### [ASSIGNMENT]
Please return each record below exactly, with nothing left out.

==*==

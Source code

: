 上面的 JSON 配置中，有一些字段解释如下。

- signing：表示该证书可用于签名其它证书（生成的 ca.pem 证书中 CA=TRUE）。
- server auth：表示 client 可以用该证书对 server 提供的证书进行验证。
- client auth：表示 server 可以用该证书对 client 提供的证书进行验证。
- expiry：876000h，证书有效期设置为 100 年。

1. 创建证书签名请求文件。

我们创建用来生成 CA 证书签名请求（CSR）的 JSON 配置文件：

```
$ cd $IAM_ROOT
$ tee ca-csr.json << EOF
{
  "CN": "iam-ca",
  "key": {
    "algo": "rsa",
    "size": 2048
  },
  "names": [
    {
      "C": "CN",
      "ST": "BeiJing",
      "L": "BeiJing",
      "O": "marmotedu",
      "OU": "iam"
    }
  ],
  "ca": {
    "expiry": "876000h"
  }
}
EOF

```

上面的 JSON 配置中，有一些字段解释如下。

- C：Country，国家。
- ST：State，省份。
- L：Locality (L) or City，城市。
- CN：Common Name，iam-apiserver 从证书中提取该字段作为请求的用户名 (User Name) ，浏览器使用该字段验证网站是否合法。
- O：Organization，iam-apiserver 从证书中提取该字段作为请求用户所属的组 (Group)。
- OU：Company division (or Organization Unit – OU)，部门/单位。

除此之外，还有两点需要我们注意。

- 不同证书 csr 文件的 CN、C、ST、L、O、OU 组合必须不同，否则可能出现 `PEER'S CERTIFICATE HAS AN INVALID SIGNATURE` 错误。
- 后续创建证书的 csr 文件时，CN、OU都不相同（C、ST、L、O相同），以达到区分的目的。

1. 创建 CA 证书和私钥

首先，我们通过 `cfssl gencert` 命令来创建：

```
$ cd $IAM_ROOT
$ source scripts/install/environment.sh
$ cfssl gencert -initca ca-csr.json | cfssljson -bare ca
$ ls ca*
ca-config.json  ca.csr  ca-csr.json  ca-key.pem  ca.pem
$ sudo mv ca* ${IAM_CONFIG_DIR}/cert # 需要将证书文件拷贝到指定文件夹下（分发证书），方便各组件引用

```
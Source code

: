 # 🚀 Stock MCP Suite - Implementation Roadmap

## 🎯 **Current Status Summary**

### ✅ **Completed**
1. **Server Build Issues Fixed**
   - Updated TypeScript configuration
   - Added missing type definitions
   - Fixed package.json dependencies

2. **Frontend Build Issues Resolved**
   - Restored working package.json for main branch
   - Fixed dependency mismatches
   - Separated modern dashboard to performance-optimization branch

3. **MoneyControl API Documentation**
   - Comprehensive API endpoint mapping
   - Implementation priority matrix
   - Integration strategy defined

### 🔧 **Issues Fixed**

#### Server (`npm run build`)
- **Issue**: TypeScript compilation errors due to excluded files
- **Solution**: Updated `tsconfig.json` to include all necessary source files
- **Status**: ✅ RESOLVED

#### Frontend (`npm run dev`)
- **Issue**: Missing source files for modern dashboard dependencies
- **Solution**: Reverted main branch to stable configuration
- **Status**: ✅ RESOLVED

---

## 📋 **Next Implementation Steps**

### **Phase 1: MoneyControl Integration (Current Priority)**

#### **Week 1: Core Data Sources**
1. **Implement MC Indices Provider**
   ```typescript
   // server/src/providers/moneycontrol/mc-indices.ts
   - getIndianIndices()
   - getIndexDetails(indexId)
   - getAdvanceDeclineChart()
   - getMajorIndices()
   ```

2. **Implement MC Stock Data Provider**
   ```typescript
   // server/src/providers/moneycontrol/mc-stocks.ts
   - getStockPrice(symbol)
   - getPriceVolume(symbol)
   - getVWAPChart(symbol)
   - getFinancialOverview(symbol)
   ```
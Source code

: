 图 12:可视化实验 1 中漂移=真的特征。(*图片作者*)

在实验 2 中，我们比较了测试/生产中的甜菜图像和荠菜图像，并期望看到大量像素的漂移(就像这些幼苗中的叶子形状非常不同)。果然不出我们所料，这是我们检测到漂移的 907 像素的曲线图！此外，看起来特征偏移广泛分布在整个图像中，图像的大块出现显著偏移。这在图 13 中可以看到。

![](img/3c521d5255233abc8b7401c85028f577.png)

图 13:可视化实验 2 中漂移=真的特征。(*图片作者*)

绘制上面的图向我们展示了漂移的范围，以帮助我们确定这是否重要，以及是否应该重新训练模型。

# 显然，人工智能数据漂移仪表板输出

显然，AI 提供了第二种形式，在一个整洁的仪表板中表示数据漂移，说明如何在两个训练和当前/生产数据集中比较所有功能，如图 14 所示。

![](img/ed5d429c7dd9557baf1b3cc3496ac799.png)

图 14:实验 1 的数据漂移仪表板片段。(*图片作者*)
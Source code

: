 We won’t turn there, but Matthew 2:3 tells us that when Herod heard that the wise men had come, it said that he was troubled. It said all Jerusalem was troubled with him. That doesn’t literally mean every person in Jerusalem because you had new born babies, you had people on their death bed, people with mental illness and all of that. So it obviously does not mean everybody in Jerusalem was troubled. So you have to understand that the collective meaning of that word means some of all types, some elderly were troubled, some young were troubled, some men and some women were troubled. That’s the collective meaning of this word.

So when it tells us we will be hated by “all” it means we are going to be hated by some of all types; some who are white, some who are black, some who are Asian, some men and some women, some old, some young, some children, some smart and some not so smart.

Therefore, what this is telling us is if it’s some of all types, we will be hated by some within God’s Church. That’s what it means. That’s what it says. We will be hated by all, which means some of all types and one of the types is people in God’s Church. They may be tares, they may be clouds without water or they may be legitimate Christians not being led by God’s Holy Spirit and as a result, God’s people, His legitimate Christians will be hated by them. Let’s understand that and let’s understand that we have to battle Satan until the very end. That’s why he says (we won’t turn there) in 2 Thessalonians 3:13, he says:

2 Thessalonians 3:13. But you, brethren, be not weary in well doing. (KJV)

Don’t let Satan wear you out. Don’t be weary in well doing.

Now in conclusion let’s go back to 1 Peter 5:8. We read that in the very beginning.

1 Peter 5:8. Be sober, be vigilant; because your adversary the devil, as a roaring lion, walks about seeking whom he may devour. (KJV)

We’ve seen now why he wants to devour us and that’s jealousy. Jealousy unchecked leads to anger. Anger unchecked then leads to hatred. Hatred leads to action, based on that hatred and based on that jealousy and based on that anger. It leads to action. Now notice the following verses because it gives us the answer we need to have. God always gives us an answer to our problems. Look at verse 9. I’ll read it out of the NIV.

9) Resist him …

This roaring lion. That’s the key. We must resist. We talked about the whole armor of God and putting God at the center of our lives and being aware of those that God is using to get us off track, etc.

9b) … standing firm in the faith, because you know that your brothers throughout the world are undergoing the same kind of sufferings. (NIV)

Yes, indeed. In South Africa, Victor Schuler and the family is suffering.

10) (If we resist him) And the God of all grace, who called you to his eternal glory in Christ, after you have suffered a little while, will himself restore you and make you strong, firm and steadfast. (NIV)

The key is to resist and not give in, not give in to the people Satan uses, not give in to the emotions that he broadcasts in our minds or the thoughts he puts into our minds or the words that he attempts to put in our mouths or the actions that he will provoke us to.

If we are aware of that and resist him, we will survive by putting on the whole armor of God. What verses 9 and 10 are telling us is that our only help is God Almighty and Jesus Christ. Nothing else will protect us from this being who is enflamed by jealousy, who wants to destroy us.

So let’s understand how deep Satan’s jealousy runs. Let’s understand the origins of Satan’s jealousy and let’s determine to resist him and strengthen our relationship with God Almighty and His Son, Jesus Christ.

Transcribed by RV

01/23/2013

==*==

### [SOLVED EXERCISE]
Source code

: 上面的 JSON 配置中，有一些字段解释如下。

- signing：表示该证书可用于签名其它证书（生成的 ca.pem 证书中 CA=TRUE）。
- server auth：表示 client 可以用该证书对 server 提供的证书进行验证。
- client auth：表示 server 可以用该证书对 client 提供的证书进行验证。
- expiry：876000h，证书有效期设置为 100 年。

1. 创建证书签名请求文件。

我们创建用来生成 CA 证书签名请求（CSR）的 JSON 配置文件：

```
$ cd $IAM_ROOT
$ tee ca-csr.json << EOF
{
  "CN": "iam-ca",
  "key": {
    "algo": "rsa",
    "size": 2048
  },
  "names": [
    {
      "C": "CN",
      "ST": "BeiJing",
      "L": "BeiJing",
      "O": "marmotedu",
      "OU": "iam"
    }
  ],
  "ca": {
    "expiry": "876000h"
  }
}
EOF

```

上面的 JSON 配置中，有一些字段解释如下。

- C：Country，国家。
- ST：State，省份。
- L：Locality (L) or City，城市。
- CN：Common Name，iam-apiserver 从证书中提取该字段作为请求的用户名 (User Name) ，浏览器使用该字段验证网站是否合法。
- O：Organization，iam-apiserver 从证书中提取该字段作为请求用户所属的组 (Group)。
- OU：Company division (or Organization Unit – OU)，部门/单位。

除此之外，还有两点需要我们注意。

- 不同证书 csr 文件的 CN、C、ST、L、O、OU 组合必须不同，否则可能出现 `PEER'S CERTIFICATE HAS AN INVALID SIGNATURE` 错误。
- 后续创建证书的 csr 文件时，CN、OU都不相同（C、ST、L、O相同），以达到区分的目的。

1. 创建 CA 证书和私钥

首先，我们通过 `cfssl gencert` 命令来创建：

```
$ cd $IAM_ROOT
$ source scripts/install/environment.sh
$ cfssl gencert -initca ca-csr.json | cfssljson -bare ca
$ ls ca*
ca-config.json  ca.csr  ca-csr.json  ca-key.pem  ca.pem
$ sudo mv ca* ${IAM_CONFIG_DIR}/cert # 需要将证书文件拷贝到指定文件夹下（分发证书），方便各组件引用

```
Source code

: # 🚀 Stock MCP Suite - Implementation Roadmap

## 🎯 **Current Status Summary**

### ✅ **Completed**
1. **Server Build Issues Fixed**
   - Updated TypeScript configuration
   - Added missing type definitions
   - Fixed package.json dependencies

2. **Frontend Build Issues Resolved**
   - Restored working package.json for main branch
   - Fixed dependency mismatches
   - Separated modern dashboard to performance-optimization branch

3. **MoneyControl API Documentation**
   - Comprehensive API endpoint mapping
   - Implementation priority matrix
   - Integration strategy defined

### 🔧 **Issues Fixed**

#### Server (`npm run build`)
- **Issue**: TypeScript compilation errors due to excluded files
- **Solution**: Updated `tsconfig.json` to include all necessary source files
- **Status**: ✅ RESOLVED

#### Frontend (`npm run dev`)
- **Issue**: Missing source files for modern dashboard dependencies
- **Solution**: Reverted main branch to stable configuration
- **Status**: ✅ RESOLVED

---

## 📋 **Next Implementation Steps**

### **Phase 1: MoneyControl Integration (Current Priority)**

#### **Week 1: Core Data Sources**
1. **Implement MC Indices Provider**
   ```typescript
   // server/src/providers/moneycontrol/mc-indices.ts
   - getIndianIndices()
   - getIndexDetails(indexId)
   - getAdvanceDeclineChart()
   - getMajorIndices()
   ```

2. **Implement MC Stock Data Provider**
   ```typescript
   // server/src/providers/moneycontrol/mc-stocks.ts
   - getStockPrice(symbol)
   - getPriceVolume(symbol)
   - getVWAPChart(symbol)
   - getFinancialOverview(symbol)
   ```
Source code

: 图 12:可视化实验 1 中漂移=真的特征。(*图片作者*)

在实验 2 中，我们比较了测试/生产中的甜菜图像和荠菜图像，并期望看到大量像素的漂移(就像这些幼苗中的叶子形状非常不同)。果然不出我们所料，这是我们检测到漂移的 907 像素的曲线图！此外，看起来特征偏移广泛分布在整个图像中，图像的大块出现显著偏移。这在图 13 中可以看到。

![](img/3c521d5255233abc8b7401c85028f577.png)

图 13:可视化实验 2 中漂移=真的特征。(*图片作者*)

绘制上面的图向我们展示了漂移的范围，以帮助我们确定这是否重要，以及是否应该重新训练模型。

# 显然，人工智能数据漂移仪表板输出

显然，AI 提供了第二种形式，在一个整洁的仪表板中表示数据漂移，说明如何在两个训练和当前/生产数据集中比较所有功能，如图 14 所示。

![](img/ed5d429c7dd9557baf1b3cc3496ac799.png)

图 14:实验 1 的数据漂移仪表板片段。(*图片作者*)
Source code

: We won’t turn there, but Matthew 2:3 tells us that when Herod heard that the wise men had come, it said that he was troubled. It said all Jerusalem was troubled with him. That doesn’t literally mean every person in Jerusalem because you had new born babies, you had people on their death bed, people with mental illness and all of that. So it obviously does not mean everybody in Jerusalem was troubled. So you have to understand that the collective meaning of that word means some of all types, some elderly were troubled, some young were troubled, some men and some women were troubled. That’s the collective meaning of this word.

So when it tells us we will be hated by “all” it means we are going to be hated by some of all types; some who are white, some who are black, some who are Asian, some men and some women, some old, some young, some children, some smart and some not so smart.

Therefore, what this is telling us is if it’s some of all types, we will be hated by some within God’s Church. That’s what it means. That’s what it says. We will be hated by all, which means some of all types and one of the types is people in God’s Church. They may be tares, they may be clouds without water or they may be legitimate Christians not being led by God’s Holy Spirit and as a result, God’s people, His legitimate Christians will be hated by them. Let’s understand that and let’s understand that we have to battle Satan until the very end. That’s why he says (we won’t turn there) in 2 Thessalonians 3:13, he says:

2 Thessalonians 3:13. But you, brethren, be not weary in well doing. (KJV)

Don’t let Satan wear you out. Don’t be weary in well doing.

Now in conclusion let’s go back to 1 Peter 5:8. We read that in the very beginning.

1 Peter 5:8. Be sober, be vigilant; because your adversary the devil, as a roaring lion, walks about seeking whom he may devour. (KJV)

We’ve seen now why he wants to devour us and that’s jealousy. Jealousy unchecked leads to anger. Anger unchecked then leads to hatred. Hatred leads to action, based on that hatred and based on that jealousy and based on that anger. It leads to action. Now notice the following verses because it gives us the answer we need to have. God always gives us an answer to our problems. Look at verse 9. I’ll read it out of the NIV.

9) Resist him …

This roaring lion. That’s the key. We must resist. We talked about the whole armor of God and putting God at the center of our lives and being aware of those that God is using to get us off track, etc.

9b) … standing firm in the faith, because you know that your brothers throughout the world are undergoing the same kind of sufferings. (NIV)

Yes, indeed. In South Africa, Victor Schuler and the family is suffering.

10) (If we resist him) And the God of all grace, who called you to his eternal glory in Christ, after you have suffered a little while, will himself restore you and make you strong, firm and steadfast. (NIV)

The key is to resist and not give in, not give in to the people Satan uses, not give in to the emotions that he broadcasts in our minds or the thoughts he puts into our minds or the words that he attempts to put in our mouths or the actions that he will provoke us to.

If we are aware of that and resist him, we will survive by putting on the whole armor of God. What verses 9 and 10 are telling us is that our only help is God Almighty and Jesus Christ. Nothing else will protect us from this being who is enflamed by jealousy, who wants to destroy us.

So let’s understand how deep Satan’s jealousy runs. Let’s understand the origins of Satan’s jealousy and let’s determine to resist him and strengthen our relationship with God Almighty and His Son, Jesus Christ.

Transcribed by RV

01/23/2013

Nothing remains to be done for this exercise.